Onde Anda Você
Sérgio Rezende, Brasil, 2004

Triste fim o de Sérgio Rezende. Num determinado momento da década de 90, o realizador ocupou um espaço central na produção do país, transformando-se com Guerra de Canudos e Mauá numa espécie de "cineasta oficial do regime", com roteiros históricos grandiosos, superproduções, elogio à entrada do capital externo (Mauá) e à sede individualista desligada de crenças "xiitas" (Claudia Abreu em Canudos). Mesmo que esses filmes sejam exercícios muito pouco interessantes como cinema, existia neles o mui relevante papel de sintoma de uma época, de posição e ideologia num determinado momento histórico e político do Brasil. Hoje, trata-se muito menos de uma mudança de regime político – que, afinal, ainda não aconteceu – do que da entrada de Rezende numa espécie de estado geral de afasia de uma grande parte do cinema brasileiro. Por mais que tentemos valorizar Onde Anda Você como a melancólica procura de um tempo perdido (premissa narrativa) ou como a imersão num universo onírico que teria em Fellini seu referente principal (premissa estética), alguma coisa é insuficiente na proposta e na argumentação. Pois aquilo que é intenção jamais consegue se substancializar como matéria fílmica na tela.

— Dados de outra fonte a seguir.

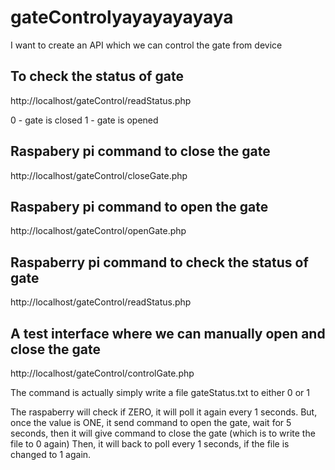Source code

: # gateControlyayayayayaya
I want to create an API which we can control the gate from device

## To check the status of gate
http://localhost/gateControl/readStatus.php

0 - gate is closed
1 - gate is opened

## Raspabery pi command to close the gate

http://localhost/gateControl/closeGate.php

## Raspabery pi command to open the gate

http://localhost/gateControl/openGate.php

## Raspaberry pi command to check the status of gate
http://localhost/gateControl/readStatus.php

## A test interface where we can manually open and close the gate
http://localhost/gateControl/controlGate.php


The command is actually simply write a file gateStatus.txt to either 0 or 1

The raspaberry will check if ZERO, it will poll it again every 1 seconds.
But, once the value is ONE, it send command to open the gate, wait for 5 seconds, then
  it will give command to close the gate (which is to write the file to 0 again)
Then, it will back to poll every 1 seconds, if the file is changed to 1 again.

Quando falamos de afasia, é no significado literal: "perda da compreensão e do uso dos diferentes símbolos falados ou escritos, através dos quais o homem se comunica com seus semelhantes" (Larousse). Não que seja impossível compreender os códigos de significação do filme, sempre óbvios e patentes na tela; a afasia aqui é antes dirigida ao sentido geral da obra, e à lógica de recepção (de público, pois) que o filme condiciona (mas do qual também é vítima, em parte). Onde Anda Você se inscreve numa longa série de filmes produzidos nos últimos anos que não dizem nada a ninguém, que conjugam ineficiência em comunicar com algo muito pior: desmotivação completa em investir sentido naquilo que se produz.

Ineficiência em comunicar: existem diversos "erros" em Onde Anda Você, desde a quebra desnecessária do eixo de 180º, quebrando a continuidade lógica da cena, até a interpretação paupérrima de certos atores, passando por personagens desnecessários e sem dúvida por uma completa falta de jeito com a comédia e com o humor (em se tratando de um filme sobre um comediante perdido, a falta de graça das piadas faz do filme uma metáfora involuntária e de ratificação do próprio argumento). Façamos abstração aqui do parco tato e atenção para com a mise-en-scène cinematográfica, pois além de ser uma constante na obra de Sérgio Rezende, trata-se de algo muito difícil de se prestar conta com dois ou três exemplos escritos, sem acesso direto à imagem ou sem minuciosas descrições de cenas, o que aqui não é questão de fazer (além, claro, da fastidiosa e irritante querela que quer que cada observação crítica seja apenas o registro de uma opinião sobjetiva que tem muito pouco a acrescentar à compreensão da obra, sendo mais produto do "gosto" do escrevinhador do que qualquer outra coisa). Desmotivação em investir sentido: mesmo que a afasia se instale no cerne temático do filme (trata-se de procurar, para restituir riso ao mundo, um comediante promissor que teria desaparecido há muitos anos e que poderia ser responsável pela ressurreição de uma memorável dupla cômica que se acabou com o falecimento de um deles), Onde Anda Você parece mais padecer da ausência de qualquer sentido do que se apoiar nela para construir alguma coisa. Nenhuma força em contar uma história, em investir uma problemática, em criar visualidade. Há filmes que podemos odiar por sua insuficiência e por sua visão de mundo – como 1,99 e Mater Dei –, mas ao menos concedemos que há algo neles que quer existir, ao passo que em Onde Anda Você é mais um sentimento de irrelevância que surge da completa falta de propósito que vemos materializada na tela a cada cena mal construída, a cada plano estilisticamente desajeitado, a cada piada sem graça, a cada cena sofrivelmente atuada.

Uma das possibilidades temáticas do filme é o conflito de gerações e a possível transmissão de saberes que pode ser feita reciprocamente de uma pra outra (o comediante velho vai viajar à procura de seu sonho com um videomaker imberbe). A hipotética transmissão – que jamais vemos de forma convincente na tela – jamais perspectiva os sonhos de nenhum dos dois: ficam eles, os dois, imersos em seus próprios mundos, aproximados pela rota comum mas ainda mônadas irredutíveis a qualquer mistura. E sem mistura não há transmissão. Assim o espectador diante do filme: talvez Onde Anda Você queira dizer alguma coisa, mas esta coisa ficará para sempre do outro lado da tela.